**Stored data entries:**
--- --- ---
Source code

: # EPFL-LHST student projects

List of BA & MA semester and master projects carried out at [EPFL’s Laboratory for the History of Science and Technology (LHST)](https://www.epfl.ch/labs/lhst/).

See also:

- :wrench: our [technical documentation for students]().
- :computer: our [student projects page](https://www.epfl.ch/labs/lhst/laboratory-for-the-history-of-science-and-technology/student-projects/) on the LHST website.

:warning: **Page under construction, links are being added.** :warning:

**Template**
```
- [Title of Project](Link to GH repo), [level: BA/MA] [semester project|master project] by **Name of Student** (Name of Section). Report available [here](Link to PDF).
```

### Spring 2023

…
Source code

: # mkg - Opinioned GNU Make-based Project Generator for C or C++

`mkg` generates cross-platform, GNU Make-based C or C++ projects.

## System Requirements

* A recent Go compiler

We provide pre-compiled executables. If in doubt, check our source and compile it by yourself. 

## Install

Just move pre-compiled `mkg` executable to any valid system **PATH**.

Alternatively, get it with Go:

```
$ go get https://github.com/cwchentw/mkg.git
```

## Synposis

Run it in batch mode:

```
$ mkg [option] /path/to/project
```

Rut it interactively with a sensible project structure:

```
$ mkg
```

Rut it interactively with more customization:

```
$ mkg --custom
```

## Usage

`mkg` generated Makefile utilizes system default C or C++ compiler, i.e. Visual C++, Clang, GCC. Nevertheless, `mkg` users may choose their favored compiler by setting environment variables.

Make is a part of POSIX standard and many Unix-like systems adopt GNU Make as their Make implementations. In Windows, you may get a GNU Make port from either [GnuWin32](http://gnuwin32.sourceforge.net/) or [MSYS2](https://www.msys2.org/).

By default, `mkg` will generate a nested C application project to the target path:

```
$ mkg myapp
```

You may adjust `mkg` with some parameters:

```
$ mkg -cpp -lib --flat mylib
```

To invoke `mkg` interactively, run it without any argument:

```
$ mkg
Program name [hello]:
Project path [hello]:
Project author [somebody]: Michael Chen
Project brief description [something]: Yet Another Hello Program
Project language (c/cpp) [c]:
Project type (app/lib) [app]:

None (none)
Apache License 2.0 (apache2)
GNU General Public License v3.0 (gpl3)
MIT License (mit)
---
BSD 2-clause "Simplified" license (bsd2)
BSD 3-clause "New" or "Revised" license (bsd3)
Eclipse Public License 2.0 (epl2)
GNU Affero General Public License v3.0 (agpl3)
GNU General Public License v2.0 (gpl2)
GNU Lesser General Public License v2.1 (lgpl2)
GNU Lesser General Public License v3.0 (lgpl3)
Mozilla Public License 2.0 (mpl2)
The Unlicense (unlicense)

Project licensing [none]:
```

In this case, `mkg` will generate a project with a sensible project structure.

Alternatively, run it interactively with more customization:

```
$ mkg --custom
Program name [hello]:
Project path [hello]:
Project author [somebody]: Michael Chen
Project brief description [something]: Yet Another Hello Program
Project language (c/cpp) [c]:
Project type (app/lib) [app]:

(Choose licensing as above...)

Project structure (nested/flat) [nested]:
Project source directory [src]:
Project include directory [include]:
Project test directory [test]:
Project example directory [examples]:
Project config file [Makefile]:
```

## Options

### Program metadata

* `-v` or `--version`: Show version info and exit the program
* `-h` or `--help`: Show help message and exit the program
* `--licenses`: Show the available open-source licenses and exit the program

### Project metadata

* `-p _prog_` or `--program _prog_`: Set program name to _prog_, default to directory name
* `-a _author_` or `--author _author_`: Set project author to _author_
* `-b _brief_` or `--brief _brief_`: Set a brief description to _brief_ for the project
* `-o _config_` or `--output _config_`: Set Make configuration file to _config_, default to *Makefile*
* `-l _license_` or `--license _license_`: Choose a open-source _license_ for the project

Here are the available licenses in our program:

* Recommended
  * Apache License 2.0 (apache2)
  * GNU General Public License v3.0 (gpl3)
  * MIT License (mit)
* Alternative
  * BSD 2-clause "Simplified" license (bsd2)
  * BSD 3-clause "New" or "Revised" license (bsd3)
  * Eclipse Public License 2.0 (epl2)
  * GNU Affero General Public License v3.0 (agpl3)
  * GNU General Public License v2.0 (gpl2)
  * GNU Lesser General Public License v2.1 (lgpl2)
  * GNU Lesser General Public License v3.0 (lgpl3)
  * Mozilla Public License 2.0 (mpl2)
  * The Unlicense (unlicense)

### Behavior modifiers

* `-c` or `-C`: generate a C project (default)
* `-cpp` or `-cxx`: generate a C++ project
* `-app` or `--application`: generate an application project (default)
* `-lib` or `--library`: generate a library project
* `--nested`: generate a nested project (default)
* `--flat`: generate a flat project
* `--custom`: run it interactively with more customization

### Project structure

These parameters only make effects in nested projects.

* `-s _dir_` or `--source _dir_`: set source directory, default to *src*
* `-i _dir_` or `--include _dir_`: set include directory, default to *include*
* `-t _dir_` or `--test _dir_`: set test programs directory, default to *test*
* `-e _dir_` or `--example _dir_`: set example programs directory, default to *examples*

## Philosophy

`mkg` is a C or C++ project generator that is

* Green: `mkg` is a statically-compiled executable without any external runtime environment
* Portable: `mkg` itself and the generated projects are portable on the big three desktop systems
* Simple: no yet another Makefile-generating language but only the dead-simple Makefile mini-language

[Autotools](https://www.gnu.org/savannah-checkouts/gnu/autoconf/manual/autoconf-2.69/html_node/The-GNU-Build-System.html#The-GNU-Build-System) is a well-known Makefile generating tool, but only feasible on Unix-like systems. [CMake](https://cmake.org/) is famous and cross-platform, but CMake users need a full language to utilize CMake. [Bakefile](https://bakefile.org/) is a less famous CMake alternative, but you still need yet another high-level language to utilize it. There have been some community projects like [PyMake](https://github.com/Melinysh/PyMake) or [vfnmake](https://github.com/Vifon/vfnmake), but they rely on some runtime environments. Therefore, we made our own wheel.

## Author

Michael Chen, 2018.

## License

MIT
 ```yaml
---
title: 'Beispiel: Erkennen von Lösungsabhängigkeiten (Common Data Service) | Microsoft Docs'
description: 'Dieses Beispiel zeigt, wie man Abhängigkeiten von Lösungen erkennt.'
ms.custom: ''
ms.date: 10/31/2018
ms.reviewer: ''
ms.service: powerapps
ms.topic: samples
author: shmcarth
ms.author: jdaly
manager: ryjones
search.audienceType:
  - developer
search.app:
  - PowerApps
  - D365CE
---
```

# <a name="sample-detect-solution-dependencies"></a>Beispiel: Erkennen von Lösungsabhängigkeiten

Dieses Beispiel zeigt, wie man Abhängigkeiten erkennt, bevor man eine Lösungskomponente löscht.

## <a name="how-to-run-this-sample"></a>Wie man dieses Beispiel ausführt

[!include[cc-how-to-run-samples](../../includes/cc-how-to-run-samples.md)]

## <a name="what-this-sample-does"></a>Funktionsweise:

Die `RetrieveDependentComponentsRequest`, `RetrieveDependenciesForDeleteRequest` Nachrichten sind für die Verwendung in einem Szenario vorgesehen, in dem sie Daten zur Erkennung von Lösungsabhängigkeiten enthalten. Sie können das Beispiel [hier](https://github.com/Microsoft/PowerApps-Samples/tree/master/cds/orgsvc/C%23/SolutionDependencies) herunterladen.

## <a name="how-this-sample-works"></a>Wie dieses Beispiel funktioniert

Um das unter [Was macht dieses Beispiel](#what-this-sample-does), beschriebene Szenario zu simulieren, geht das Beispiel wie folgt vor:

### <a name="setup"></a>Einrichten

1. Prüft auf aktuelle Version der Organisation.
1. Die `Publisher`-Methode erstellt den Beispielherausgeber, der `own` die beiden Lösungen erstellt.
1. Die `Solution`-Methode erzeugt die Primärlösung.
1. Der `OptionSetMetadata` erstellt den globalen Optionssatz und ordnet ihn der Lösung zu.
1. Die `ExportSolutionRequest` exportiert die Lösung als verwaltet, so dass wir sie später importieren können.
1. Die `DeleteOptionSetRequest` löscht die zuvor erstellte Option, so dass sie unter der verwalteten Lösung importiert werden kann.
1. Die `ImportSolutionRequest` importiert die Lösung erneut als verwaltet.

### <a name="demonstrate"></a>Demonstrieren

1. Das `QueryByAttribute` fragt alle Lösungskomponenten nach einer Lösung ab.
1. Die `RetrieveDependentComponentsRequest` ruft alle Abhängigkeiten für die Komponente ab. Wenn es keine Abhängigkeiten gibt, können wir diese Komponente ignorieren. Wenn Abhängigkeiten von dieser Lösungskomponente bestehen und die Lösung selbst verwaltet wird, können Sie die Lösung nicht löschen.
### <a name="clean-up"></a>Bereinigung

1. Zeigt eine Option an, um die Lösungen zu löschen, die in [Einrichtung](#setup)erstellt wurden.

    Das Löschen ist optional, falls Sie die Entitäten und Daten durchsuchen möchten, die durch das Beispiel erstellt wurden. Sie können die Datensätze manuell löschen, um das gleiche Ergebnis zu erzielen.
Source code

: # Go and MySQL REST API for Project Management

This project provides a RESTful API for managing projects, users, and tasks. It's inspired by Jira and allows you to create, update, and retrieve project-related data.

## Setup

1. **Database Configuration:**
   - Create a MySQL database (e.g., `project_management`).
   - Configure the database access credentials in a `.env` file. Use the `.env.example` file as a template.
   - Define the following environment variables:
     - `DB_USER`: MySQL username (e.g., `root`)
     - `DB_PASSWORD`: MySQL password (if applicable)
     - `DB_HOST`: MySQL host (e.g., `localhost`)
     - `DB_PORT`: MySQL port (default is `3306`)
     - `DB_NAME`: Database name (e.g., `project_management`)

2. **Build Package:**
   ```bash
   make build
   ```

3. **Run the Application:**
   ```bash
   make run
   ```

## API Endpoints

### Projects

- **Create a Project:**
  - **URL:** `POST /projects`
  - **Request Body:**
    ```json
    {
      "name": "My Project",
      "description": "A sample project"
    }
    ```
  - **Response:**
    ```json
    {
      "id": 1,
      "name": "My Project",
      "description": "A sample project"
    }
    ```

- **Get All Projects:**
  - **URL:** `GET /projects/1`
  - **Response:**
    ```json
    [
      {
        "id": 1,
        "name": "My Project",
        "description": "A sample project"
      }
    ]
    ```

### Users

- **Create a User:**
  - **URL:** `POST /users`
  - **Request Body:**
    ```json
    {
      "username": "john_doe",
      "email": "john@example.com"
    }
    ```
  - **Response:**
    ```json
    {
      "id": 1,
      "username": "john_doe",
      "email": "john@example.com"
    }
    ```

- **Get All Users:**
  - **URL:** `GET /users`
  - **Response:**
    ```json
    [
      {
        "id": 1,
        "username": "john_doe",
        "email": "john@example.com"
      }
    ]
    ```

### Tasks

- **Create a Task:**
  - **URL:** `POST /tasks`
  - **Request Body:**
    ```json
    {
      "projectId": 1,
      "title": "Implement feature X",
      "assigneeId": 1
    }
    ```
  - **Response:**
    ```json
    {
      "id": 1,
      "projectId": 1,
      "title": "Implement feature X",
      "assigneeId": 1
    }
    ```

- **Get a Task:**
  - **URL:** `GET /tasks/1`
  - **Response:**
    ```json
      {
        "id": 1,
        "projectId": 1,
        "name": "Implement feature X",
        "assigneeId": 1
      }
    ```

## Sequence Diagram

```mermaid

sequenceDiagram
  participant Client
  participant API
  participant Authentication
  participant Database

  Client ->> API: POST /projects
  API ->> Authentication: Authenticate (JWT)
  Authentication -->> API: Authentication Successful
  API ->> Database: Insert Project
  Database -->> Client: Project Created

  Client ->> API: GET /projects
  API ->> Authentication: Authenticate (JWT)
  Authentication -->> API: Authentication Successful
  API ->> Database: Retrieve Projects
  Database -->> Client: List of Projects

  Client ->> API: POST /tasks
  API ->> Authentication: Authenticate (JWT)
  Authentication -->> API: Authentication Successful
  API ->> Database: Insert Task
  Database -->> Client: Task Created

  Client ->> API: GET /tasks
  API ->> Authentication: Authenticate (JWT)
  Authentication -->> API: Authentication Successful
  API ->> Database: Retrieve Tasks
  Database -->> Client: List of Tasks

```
--- --- ---
**WORK REQUEST:** Return, with no change at all, every line in the entries above from the line containing "erzeugt die Primärlösung." through the line containing "einer Lösung ab.".

**TASK ANSWER:**
1. Die `Solution`-Methode erzeugt die Primärlösung.
1. Der `OptionSetMetadata` erstellt den globalen Optionssatz und ordnet ihn der Lösung zu.
1. Die `ExportSolutionRequest` exportiert die Lösung als verwaltet, so dass wir sie später importieren können.
1. Die `DeleteOptionSetRequest` löscht die zuvor erstellte Option, so dass sie unter der verwalteten Lösung importiert werden kann.
1. Die `ImportSolutionRequest` importiert die Lösung erneut als verwaltet.

### <a name="demonstrate"></a>Demonstrieren

1. Das `QueryByAttribute` fragt alle Lösungskomponenten nach einer Lösung ab.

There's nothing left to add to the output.